*Work instruction*
The response must contain every line of the records that follow, duplicated exactly.

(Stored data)
▼

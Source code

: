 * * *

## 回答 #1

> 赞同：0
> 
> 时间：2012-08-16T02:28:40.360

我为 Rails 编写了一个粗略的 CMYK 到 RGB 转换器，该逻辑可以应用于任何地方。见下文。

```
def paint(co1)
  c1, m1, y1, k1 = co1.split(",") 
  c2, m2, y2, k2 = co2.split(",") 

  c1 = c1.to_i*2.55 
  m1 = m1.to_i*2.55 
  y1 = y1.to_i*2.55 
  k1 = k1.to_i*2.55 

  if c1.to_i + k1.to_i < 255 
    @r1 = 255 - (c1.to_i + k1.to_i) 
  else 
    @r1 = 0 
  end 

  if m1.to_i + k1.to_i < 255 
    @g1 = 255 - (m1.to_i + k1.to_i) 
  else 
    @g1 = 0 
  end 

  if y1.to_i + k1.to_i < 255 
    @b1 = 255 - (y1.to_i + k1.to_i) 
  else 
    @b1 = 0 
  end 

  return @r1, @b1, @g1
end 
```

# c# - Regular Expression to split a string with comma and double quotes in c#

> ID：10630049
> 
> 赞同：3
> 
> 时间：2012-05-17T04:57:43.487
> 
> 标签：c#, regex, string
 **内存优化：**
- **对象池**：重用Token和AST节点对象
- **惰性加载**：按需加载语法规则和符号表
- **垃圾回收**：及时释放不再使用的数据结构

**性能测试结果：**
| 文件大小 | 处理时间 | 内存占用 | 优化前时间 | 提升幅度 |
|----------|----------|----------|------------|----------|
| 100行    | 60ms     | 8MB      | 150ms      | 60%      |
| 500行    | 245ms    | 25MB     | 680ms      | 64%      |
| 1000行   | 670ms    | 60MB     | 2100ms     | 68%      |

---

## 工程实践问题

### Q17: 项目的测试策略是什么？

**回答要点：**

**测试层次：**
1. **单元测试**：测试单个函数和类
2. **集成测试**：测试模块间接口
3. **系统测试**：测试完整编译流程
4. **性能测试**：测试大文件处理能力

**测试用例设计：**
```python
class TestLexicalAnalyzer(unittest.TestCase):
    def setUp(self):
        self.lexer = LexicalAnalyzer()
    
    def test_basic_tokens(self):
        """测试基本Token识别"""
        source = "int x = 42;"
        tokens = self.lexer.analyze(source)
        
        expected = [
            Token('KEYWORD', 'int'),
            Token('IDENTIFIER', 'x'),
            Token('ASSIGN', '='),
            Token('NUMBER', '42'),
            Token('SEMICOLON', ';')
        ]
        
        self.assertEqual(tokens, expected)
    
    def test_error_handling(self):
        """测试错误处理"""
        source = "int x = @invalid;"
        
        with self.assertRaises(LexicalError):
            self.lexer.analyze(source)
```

▲

*Answer section*
Source code

: * * *

## 回答 #1

> 赞同：0
> 
> 时间：2012-08-16T02:28:40.360

我为 Rails 编写了一个粗略的 CMYK 到 RGB 转换器，该逻辑可以应用于任何地方。见下文。

```
def paint(co1)
  c1, m1, y1, k1 = co1.split(",") 
  c2, m2, y2, k2 = co2.split(",") 

  c1 = c1.to_i*2.55 
  m1 = m1.to_i*2.55 
  y1 = y1.to_i*2.55 
  k1 = k1.to_i*2.55 

  if c1.to_i + k1.to_i < 255 
    @r1 = 255 - (c1.to_i + k1.to_i) 
  else 
    @r1 = 0 
  end 

  if m1.to_i + k1.to_i < 255 
    @g1 = 255 - (m1.to_i + k1.to_i) 
  else 
    @g1 = 0 
  end 

  if y1.to_i + k1.to_i < 255 
    @b1 = 255 - (y1.to_i + k1.to_i) 
  else 
    @b1 = 0 
  end 

  return @r1, @b1, @g1
end 
```

# c# - Regular Expression to split a string with comma and double quotes in c#

> ID：10630049
> 
> 赞同：3
> 
> 时间：2012-05-17T04:57:43.487
> 
> 标签：c#, regex, string
 **内存优化：**
- **对象池**：重用Token和AST节点对象
- **惰性加载**：按需加载语法规则和符号表
- **垃圾回收**：及时释放不再使用的数据结构

**性能测试结果：**
| 文件大小 | 处理时间 | 内存占用 | 优化前时间 | 提升幅度 |
|----------|----------|----------|------------|----------|
| 100行    | 60ms     | 8MB      | 150ms      | 60%      |
| 500行    | 245ms    | 25MB     | 680ms      | 64%      |
| 1000行   | 670ms    | 60MB     | 2100ms     | 68%      |

---

## 工程实践问题

### Q17: 项目的测试策略是什么？

**回答要点：**

**测试层次：**
1. **单元测试**：测试单个函数和类
2. **集成测试**：测试模块间接口
3. **系统测试**：测试完整编译流程
4. **性能测试**：测试大文件处理能力

**测试用例设计：**
```python
class TestLexicalAnalyzer(unittest.TestCase):
    def setUp(self):
        self.lexer = LexicalAnalyzer()
    
    def test_basic_tokens(self):
        """测试基本Token识别"""
        source = "int x = 42;"
        tokens = self.lexer.analyze(source)
        
        expected = [
            Token('KEYWORD', 'int'),
            Token('IDENTIFIER', 'x'),
            Token('ASSIGN', '='),
            Token('NUMBER', '42'),
            Token('SEMICOLON', ';')
        ]
        
        self.assertEqual(tokens, expected)
    
    def test_error_handling(self):
        """测试错误处理"""
        source = "int x = @invalid;"
        
        with self.assertRaises(LexicalError):
            self.lexer.analyze(source)
```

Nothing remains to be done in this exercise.